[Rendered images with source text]
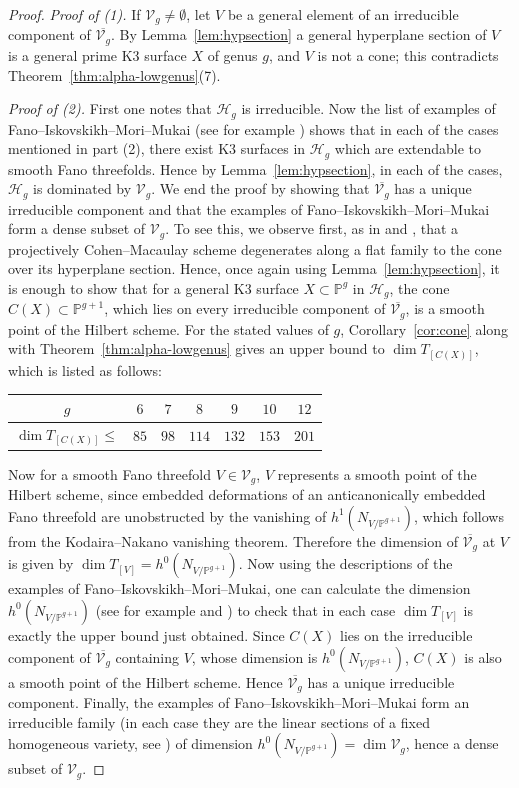 \documentclass[11pt,twoside]{amsart}
\theoremstyle{plain}
\theoremstyle{definition}
\newcommand{\PP}{\mathbb{P}}
\begin{document}
\begin{proof}
\emph{Proof of (1).} If $\mathcal V_g\neq\emptyset$, let $V$ be a general element of an irreducible component of $\overline{\mathcal V_g}$. By Lemma~\ref{lem:hypsection} a general hyperplane section of $V$ is a general prime K3 surface $X$ of genus $g$, and $V$ is not a cone; this contradicts Theorem~\ref{thm:alpha-lowgenus}(7).

\emph{Proof of (2).} First one notes that $\mathcal H_g$ is irreducible. Now the list of examples of Fano--Iskovskikh--Mori--Mukai (see for example \cite[Table~3.1]{CLM98}) shows that in each of the cases mentioned in part (2), there exist K3 surfaces in $\mathcal H_g$ which are extendable to smooth Fano threefolds. Hence by Lemma~\ref{lem:hypsection}, in each of the cases, $\mathcal H_g$ is dominated by $\mathcal V_g$. We end the proof by showing that $\overline{\mathcal V_g}$ has a unique irreducible component and that the examples of Fano--Iskovskikh--Mori--Mukai form a dense subset of $\mathcal V_g$. To see this, we observe first, as in \cite{CLM93} and \cite{CLM98}, that a projectively Cohen--Macaulay scheme degenerates along a flat family to the cone over its hyperplane section. Hence, once again using Lemma~\ref{lem:hypsection}, it is enough to show that for a general K3 surface $X\subset\PP^g$ in $\mathcal H_g$, the cone $C(X)\subset\PP^{g+1}$, which lies on every irreducible component of $\overline{\mathcal V_g}$, is a smooth point of the Hilbert scheme. For the stated values of $g$, Corollary~\ref{cor:cone} along with Theorem~\ref{thm:alpha-lowgenus} gives an upper bound to $\dim T_{[C(X)]}$, which is listed as follows:
\begin{center}
\begin{tabular}{c|cccccc}
$g$ & $6$ & $7$ & $8$ & $9$ & $10$ & $12$\\ \hline
$\dim T_{[C(X)]}\le$ & $85$ & $98$ & $114$ & $132$ & $153$ & $201$
\end{tabular}
\end{center}
Now for a smooth Fano threefold $V\in\mathcal V_g$, $V$ represents a smooth point of the Hilbert scheme, since embedded deformations of an anticanonically embedded Fano threefold are unobstructed by the vanishing of $h^1(N_{V/\PP^{g+1}})$, which follows from the Kodaira--Nakano vanishing theorem. Therefore the dimension of $\overline{\mathcal V_g}$ at $V$ is given by $\dim T_{[V]}=h^0(N_{V/\PP^{g+1}})$. Now using the descriptions of the examples of Fano--Iskovskikh--Mori--Mukai, one can calculate the dimension $h^0(N_{V/\PP^{g+1}})$ (see for example \cite[Table~2, p.~666]{CLM93} and \cite[Table~3.1]{CLM98}) to check that in each case $\dim T_{[V]}$ is exactly the upper bound just obtained. Since $C(X)$ lies on the irreducible component of $\overline{\mathcal V_g}$ containing $V$, whose dimension is $h^0(N_{V/\PP^{g+1}})$, $C(X)$ is also a smooth point of the Hilbert scheme. Hence $\overline{\mathcal V_g}$ has a unique irreducible component. Finally, the examples of Fano--Iskovskikh--Mori--Mukai form an irreducible family (in each case they are the linear sections of a fixed homogeneous variety, see \cite{Muk88}) of dimension $h^0(N_{V/\PP^{g+1}})=\dim\mathcal V_g$, hence a dense subset of $\mathcal V_g$.
\end{proof}
\end{document}
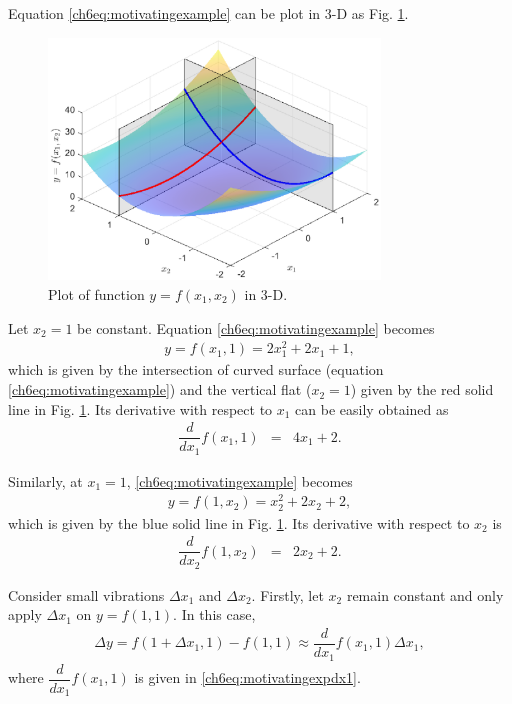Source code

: Equation \eqref{ch6eq:motivatingexample} can be plot in 3-D as Fig. \ref{ch6fig_motivatingexp}.
\begin{figure}
	\centering
	\includegraphics[width=250pt]{chapters/part-2/figures/fig_motivatingexp.eps}
	\caption{Plot of function $y=f(x_1, x_2)$ in 3-D.} \label{ch6fig_motivatingexp}
\end{figure}

Let $x_2=1$ be constant. Equation \eqref{ch6eq:motivatingexample} becomes
\begin{eqnarray}
	y = f(x_1, 1) = 2x_1^2 + 2x_1 + 1, \nonumber
\end{eqnarray}
which is given by the intersection of  curved surface (equation \eqref{ch6eq:motivatingexample}) and the vertical flat ($x_2=1$) given by the red solid line in Fig. \ref{ch6fig_motivatingexp}. Its derivative with respect to $x_1$ can be easily obtained as
\begin{eqnarray}
	\dfrac{d}{dx_1}f(x_1,1) &=& 4x_1 + 2. \label{ch6eq:motivatingexpdx1}
\end{eqnarray}

Similarly, at $x_1 = 1$, \eqref{ch6eq:motivatingexample} becomes
\begin{eqnarray}
	y = f(1, x_2) = x_2^2 + 2x_2 + 2, \nonumber
\end{eqnarray}
which is given by the blue solid line in Fig. \ref{ch6fig_motivatingexp}. Its derivative with respect to $x_2$ is
\begin{eqnarray}
	\dfrac{d}{dx_2}f(1,x_2) &=& 2x_2 + 2. \label{ch6eq:motivatingexpdx2}
\end{eqnarray}

Consider small vibrations $\Delta x_1$ and $\Delta x_2$. Firstly, let $x_2$ remain constant and only apply $\Delta x_1$ on $y = f(1,1)$. In this case,
\begin{eqnarray}
	\Delta y = f(1+\Delta x_1, 1) - f(1, 1) \approx \dfrac{d}{dx_1}f(x_1,1) \Delta x_1, \label{ch6eq:partialdifx1}
\end{eqnarray}
where $\dfrac{d}{dx_1}f(x_1,1)$ is given in \eqref{ch6eq:motivatingexpdx1}.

** WHAT TO PRODUCE **
Each line of the data is to be duplicated exactly; pictures stay out of the copy.

** SOLUTION TO THIS PROBLEM **
 \documentclass[11pt,twoside]{amsart}
\theoremstyle{plain}
\theoremstyle{definition}
\newcommand{\PP}{\mathbb{P}}
\begin{document}
\begin{proof}
\emph{Proof of (1).} If $\mathcal V_g\neq\emptyset$, let $V$ be a general element of an irreducible component of $\overline{\mathcal V_g}$. By Lemma~\ref{lem:hypsection} a general hyperplane section of $V$ is a general prime K3 surface $X$ of genus $g$, and $V$ is not a cone; this contradicts Theorem~\ref{thm:alpha-lowgenus}(7).

\emph{Proof of (2).} First one notes that $\mathcal H_g$ is irreducible. Now the list of examples of Fano--Iskovskikh--Mori--Mukai (see for example \cite[Table~3.1]{CLM98}) shows that in each of the cases mentioned in part (2), there exist K3 surfaces in $\mathcal H_g$ which are extendable to smooth Fano threefolds. Hence by Lemma~\ref{lem:hypsection}, in each of the cases, $\mathcal H_g$ is dominated by $\mathcal V_g$. We end the proof by showing that $\overline{\mathcal V_g}$ has a unique irreducible component and that the examples of Fano--Iskovskikh--Mori--Mukai form a dense subset of $\mathcal V_g$. To see this, we observe first, as in \cite{CLM93} and \cite{CLM98}, that a projectively Cohen--Macaulay scheme degenerates along a flat family to the cone over its hyperplane section. Hence, once again using Lemma~\ref{lem:hypsection}, it is enough to show that for a general K3 surface $X\subset\PP^g$ in $\mathcal H_g$, the cone $C(X)\subset\PP^{g+1}$, which lies on every irreducible component of $\overline{\mathcal V_g}$, is a smooth point of the Hilbert scheme. For the stated values of $g$, Corollary~\ref{cor:cone} along with Theorem~\ref{thm:alpha-lowgenus} gives an upper bound to $\dim T_{[C(X)]}$, which is listed as follows:
\begin{center}
\begin{tabular}{c|cccccc}
$g$ & $6$ & $7$ & $8$ & $9$ & $10$ & $12$\\ \hline
$\dim T_{[C(X)]}\le$ & $85$ & $98$ & $114$ & $132$ & $153$ & $201$
\end{tabular}
\end{center}
Now for a smooth Fano threefold $V\in\mathcal V_g$, $V$ represents a smooth point of the Hilbert scheme, since embedded deformations of an anticanonically embedded Fano threefold are unobstructed by the vanishing of $h^1(N_{V/\PP^{g+1}})$, which follows from the Kodaira--Nakano vanishing theorem. Therefore the dimension of $\overline{\mathcal V_g}$ at $V$ is given by $\dim T_{[V]}=h^0(N_{V/\PP^{g+1}})$. Now using the descriptions of the examples of Fano--Iskovskikh--Mori--Mukai, one can calculate the dimension $h^0(N_{V/\PP^{g+1}})$ (see for example \cite[Table~2, p.~666]{CLM93} and \cite[Table~3.1]{CLM98}) to check that in each case $\dim T_{[V]}$ is exactly the upper bound just obtained. Since $C(X)$ lies on the irreducible component of $\overline{\mathcal V_g}$ containing $V$, whose dimension is $h^0(N_{V/\PP^{g+1}})$, $C(X)$ is also a smooth point of the Hilbert scheme. Hence $\overline{\mathcal V_g}$ has a unique irreducible component. Finally, the examples of Fano--Iskovskikh--Mori--Mukai form an irreducible family (in each case they are the linear sections of a fixed homogeneous variety, see \cite{Muk88}) of dimension $h^0(N_{V/\PP^{g+1}})=\dim\mathcal V_g$, hence a dense subset of $\mathcal V_g$.
\end{proof}
\end{document}
Source code

: Equation \eqref{ch6eq:motivatingexample} can be plot in 3-D as Fig. \ref{ch6fig_motivatingexp}.
\begin{figure}
	\centering
	\includegraphics[width=250pt]{chapters/part-2/figures/fig_motivatingexp.eps}
	\caption{Plot of function $y=f(x_1, x_2)$ in 3-D.} \label{ch6fig_motivatingexp}
\end{figure}

Let $x_2=1$ be constant. Equation \eqref{ch6eq:motivatingexample} becomes
\begin{eqnarray}
	y = f(x_1, 1) = 2x_1^2 + 2x_1 + 1, \nonumber
\end{eqnarray}
which is given by the intersection of  curved surface (equation \eqref{ch6eq:motivatingexample}) and the vertical flat ($x_2=1$) given by the red solid line in Fig. \ref{ch6fig_motivatingexp}. Its derivative with respect to $x_1$ can be easily obtained as
\begin{eqnarray}
	\dfrac{d}{dx_1}f(x_1,1) &=& 4x_1 + 2. \label{ch6eq:motivatingexpdx1}
\end{eqnarray}

Similarly, at $x_1 = 1$, \eqref{ch6eq:motivatingexample} becomes
\begin{eqnarray}
	y = f(1, x_2) = x_2^2 + 2x_2 + 2, \nonumber
\end{eqnarray}
which is given by the blue solid line in Fig. \ref{ch6fig_motivatingexp}. Its derivative with respect to $x_2$ is
\begin{eqnarray}
	\dfrac{d}{dx_2}f(1,x_2) &=& 2x_2 + 2. \label{ch6eq:motivatingexpdx2}
\end{eqnarray}

Consider small vibrations $\Delta x_1$ and $\Delta x_2$. Firstly, let $x_2$ remain constant and only apply $\Delta x_1$ on $y = f(1,1)$. In this case,
\begin{eqnarray}
	\Delta y = f(1+\Delta x_1, 1) - f(1, 1) \approx \dfrac{d}{dx_1}f(x_1,1) \Delta x_1, \label{ch6eq:partialdifx1}
\end{eqnarray}
where $\dfrac{d}{dx_1}f(x_1,1)$ is given in \eqref{ch6eq:motivatingexpdx1}.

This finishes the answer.